* [Problem requirements] With the records below as input, work out how many lines include the word "atframework". Give only the number.

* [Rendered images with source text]
+++
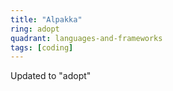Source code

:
 ```yaml
---
title: "Alpakka"
ring: adopt
quadrant: languages-and-frameworks
tags: [coding]
---
```


Updated to "adopt"
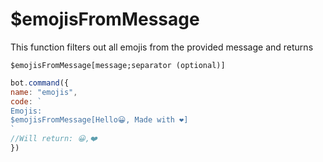 # $emojisFromMessage

This function filters out all emojis from the provided message and returns

```text
$emojisFromMessage[message;separator (optional)]
```

```javascript
bot.command({
name: "emojis", 
code: `
Emojis:
$emojisFromMessage[Hello😀, Made with ❤️]
`
//Will return: 😀,❤️
})
```

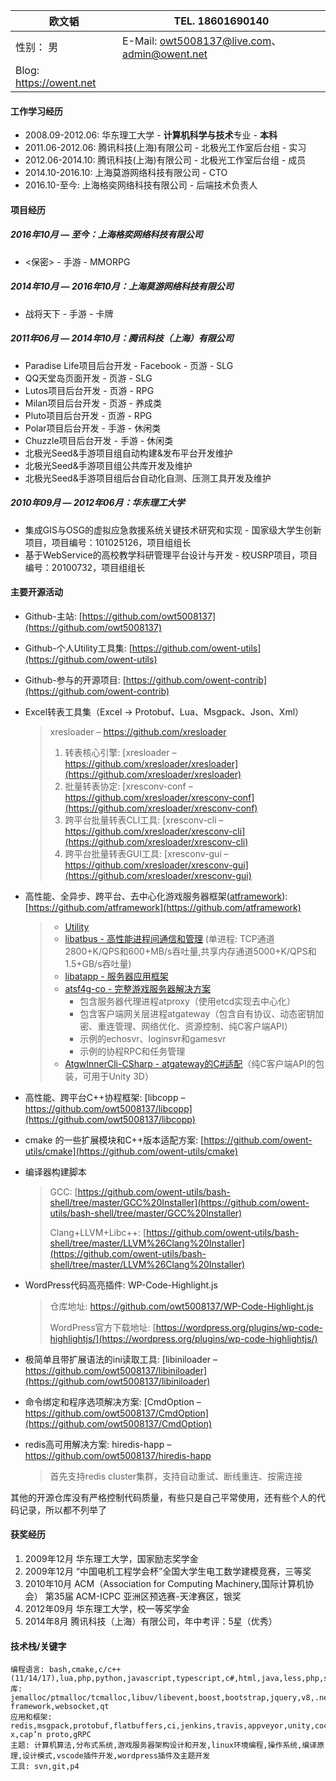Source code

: | 欧文韬                     | TEL. 18601690140                         |
| ----------------------- | ---------------------------------------- |
| 性别： 男                   | E-Mail: [owt5008137@live.com](mailto:owt5008137@live.com)、[admin@owent.net](mailto:admin@owent.net) |
| Blog: https://owent.net |                                          |

#### 工作学习经历

+ 2008.09-2012.06: 华东理工大学 - **计算机科学与技术**专业 - **本科**
+ 2011.06-2012.06: 腾讯科技(上海)有限公司 - 北极光工作室后台组 - 实习
+ 2012.06-2014.10: 腾讯科技(上海)有限公司 - 北极光工作室后台组 - 成员
+ 2014.10-2016.10: 上海莫游网络科技有限公司 - CTO
+ 2016.10-至今: 上海格奕网络科技有限公司 - 后端技术负责人

#### 项目经历

##### 2016年10月 — 至今：上海格奕网络科技有限公司

+ <保密> - 手游 - MMORPG

##### 2014年10月 — 2016年10月：上海莫游网络科技有限公司

+ 战将天下 - 手游 - 卡牌

##### 2011年06月 — 2014年10月：腾讯科技（上海）有限公司

+ Paradise Life项目后台开发 - Facebook - 页游 - SLG
+ QQ天堂岛页面开发 - 页游 - SLG
+ Lutos项目后台开发 - 页游 - RPG
+ Milan项目后台开发 - 页游 - 养成类
+ Pluto项目后台开发 - 页游 - RPG
+ Polar项目后台开发 - 手游 - 休闲类
+ Chuzzle项目后台开发 - 手游 - 休闲类
+ 北极光Seed&手游项目组自动构建&发布平台开发维护
+ 北极光Seed&手游项目组公共库开发及维护
+ 北极光Seed&手游项目组后台自动化自测、压测工具开发及维护

##### 2010年09月 — 2012年06月：华东理工大学

+ 集成GIS与OSG的虚拟应急救援系统关键技术研究和实现 - 国家级大学生创新项目，项目编号：101025126，项目组组长
+ 基于WebService的高校教学科研管理平台设计与开发 - 校USRP项目，项目编号：20100732，项目组组长

#### 主要开源活动

+ Github-主站: [https://github.com/owt5008137](https://github.com/owt5008137)

- Github-个人Utility工具集: [https://github.com/owent-utils](https://github.com/owent-utils)
- Github-参与的开源项目: [https://github.com/owent-contrib](https://github.com/owent-contrib)
- Excel转表工具集（Excel -> Protobuf、Lua、Msgpack、Json、Xml）
  > xresloader – https://github.com/xresloader
  >
  > 1. 转表核心引擎: [xresloader – https://github.com/xresloader/xresloader](https://github.com/xresloader/xresloader)
  > 2. 批量转表协定: [xresconv-conf – https://github.com/xresloader/xresconv-conf](https://github.com/xresloader/xresconv-conf)
  > 3. 跨平台批量转表CLI工具: [xresconv-cli – https://github.com/xresloader/xresconv-cli](https://github.com/xresloader/xresconv-cli)
  > 4. 跨平台批量转表GUI工具: [xresconv-gui – https://github.com/xresloader/xresconv-gui](https://github.com/xresloader/xresconv-gui)

- 高性能、全异步、跨平台、去中心化游戏服务器框架([atframework](https://atframe.work/)): [https://github.com/atframework](https://github.com/atframework)

  > * [Utility](https://github.com/atframework/atframe_utils)
  > * [libatbus - 高性能进程间通信和管理](https://github.com/atframework/libatbus) (单进程: TCP通道2800+K/QPS和600+MB/s吞吐量,共享内存通道5000+K/QPS和1.5+GB/s吞吐量)
  > * [libatapp - 服务器应用框架](https://github.com/atframework/libatapp)
  > * [atsf4g-co - 完整游戏服务器解决方案](https://github.com/atframework/atsf4g-co)
  >   * 包含服务器代理进程atproxy（使用etcd实现去中心化）
  >   * 包含客户端网关层进程atgateway（包含自有协议、动态密钥加密、重连管理、网络优化、资源控制、纯C客户端API）
  >   * 示例的echosvr、loginsvr和gamesvr
  >   * 示例的协程RPC和任务管理
  > * [AtgwInnerCli-CSharp - atgateway的C#适配](https://github.com/atframework/AtgwInnerCli-CSharp)（纯C客户端API的包装，可用于Unity 3D）

- 高性能、跨平台C++协程框架: [libcopp – https://github.com/owt5008137/libcopp](https://github.com/owt5008137/libcopp)

- cmake 的一些扩展模块和C++版本适配方案: [https://github.com/owent-utils/cmake](https://github.com/owent-utils/cmake)

- 编译器构建脚本

  > GCC:  [https://github.com/owent-utils/bash-shell/tree/master/GCC%20Installer](https://github.com/owent-utils/bash-shell/tree/master/GCC%20Installer)
  >
  > Clang+LLVM+Libc++: [https://github.com/owent-utils/bash-shell/tree/master/LLVM%26Clang%20Installer](https://github.com/owent-utils/bash-shell/tree/master/LLVM%26Clang%20Installer)

- WordPress代码高亮插件: WP-Code-Highlight.js

  > 仓库地址: https://github.com/owt5008137/WP-Code-Highlight.js
  >
  > WordPress官方下载地址: [https://wordpress.org/plugins/wp-code-highlightjs/](https://wordpress.org/plugins/wp-code-highlightjs/)

+ 极简单且带扩展语法的ini读取工具: [libiniloader – https://github.com/owt5008137/libiniloader](https://github.com/owt5008137/libiniloader)

+ 命令绑定和程序选项解决方案: [CmdOption – https://github.com/owt5008137/CmdOption](https://github.com/owt5008137/CmdOption)

+ redis高可用解决方案: hiredis-happ – https://github.com/owt5008137/hiredis-happ

  > 首先支持redis cluster集群，支持自动重试、断线重连、按需连接

其他的开源仓库没有严格控制代码质量，有些只是自己平常使用，还有些个人的代码记录，所以都不列举了

#### 获奖经历

1. 2009年12月 华东理工大学，国家励志奖学金
2. 2009年12月 “中国电机工程学会杯”全国大学生电工数学建模竞赛，三等奖
3. 2010年10月 ACM（Association for Computing Machinery,国际计算机协会） 第35届 ACM-ICPC 亚洲区预选赛-天津赛区，银奖
4. 2012年09月 华东理工大学，校一等奖学金
5. 2014年8月 腾讯科技（上海）有限公司，年中考评：5星（优秀）


#### 技术栈/关键字

```
编程语言: bash,cmake,c/c++(11/14/17),lua,php,python,javascript,typescript,c#,html,java,less,php,sql,markdown
库: jemalloc/ptmalloc/tcmalloc,libuv/libevent,boost,bootstrap,jquery,v8,.net,angularjs,vue.js,nodejs,zend framework,websocket,qt
应用和框架: redis,msgpack,protobuf,flatbuffers,ci,jenkins,travis,appveyor,unity,cocos2d-x,cap’n proto,gRPC
主题: 计算机算法,分布式系统,游戏服务器架构设计和开发,linux环境编程,操作系统,编译原理,设计模式,vscode插件开发,wordpress插件及主题开发
工具: svn,git,p4
```

 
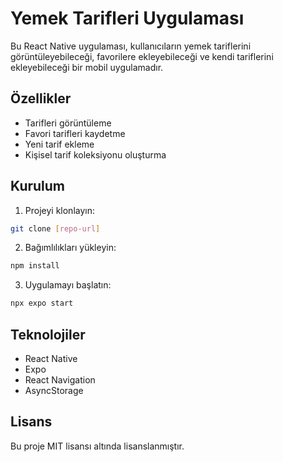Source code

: # Yemek Tarifleri Uygulaması

Bu React Native uygulaması, kullanıcıların yemek tariflerini görüntüleyebileceği, favorilere ekleyebileceği ve kendi tariflerini ekleyebileceği bir mobil uygulamadır.

## Özellikler

- Tarifleri görüntüleme
- Favori tarifleri kaydetme
- Yeni tarif ekleme
- Kişisel tarif koleksiyonu oluşturma

## Kurulum

1. Projeyi klonlayın:
```bash
git clone [repo-url]
```

2. Bağımlılıkları yükleyin:
```bash
npm install
```

3. Uygulamayı başlatın:
```bash
npx expo start
```

## Teknolojiler

- React Native
- Expo
- React Navigation
- AsyncStorage

## Lisans

Bu proje MIT lisansı altında lisanslanmıştır. 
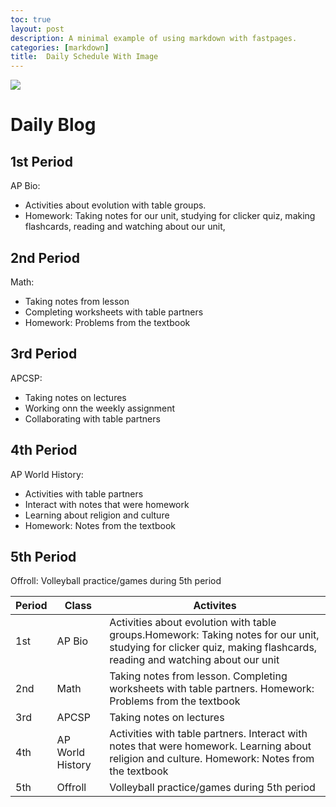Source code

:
 ```yaml
---
toc: true
layout: post
description: A minimal example of using markdown with fastpages.
categories: [markdown]
title:  Daily Schedule With Image
---
```

![]({{site.baseurl}}/images/8-82164_soothing-background.jpg)

# Daily Blog

## 1st Period
AP Bio: 
- Activities about evolution with table groups. 
- Homework: Taking notes for our unit, studying for clicker quiz, making flashcards, reading and watching about our unit,

## 2nd Period
Math:
- Taking notes from lesson
- Completing worksheets with table partners 
- Homework: Problems from the textbook

## 3rd Period
APCSP:
- Taking notes on lectures
- Working onn the weekly assignment
- Collaborating with table partners

## 4th Period 
AP World History:
- Activities with table partners
- Interact with notes that were homework
- Learning about religion and culture
- Homework: Notes from the textbook

## 5th Period
Offroll:
Volleyball practice/games during 5th period

|Period|Class|Activites|
|-|-|-|
|1st|AP Bio|Activities about evolution with table groups.Homework: Taking notes for our unit, studying for clicker quiz, making flashcards, reading and watching about our unit|
|2nd|Math|Taking notes from lesson. Completing worksheets with table partners. Homework: Problems from the textbook|
|3rd|APCSP|Taking notes on lectures|Working onn the weekly assignment|Collaborating with table partners|
|4th|AP World History|Activities with table partners. Interact with notes that were homework. Learning about religion and culture. Homework: Notes from the textbook|
|5th|Offroll|Volleyball practice/games during 5th period|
+++
* [Your solution] 6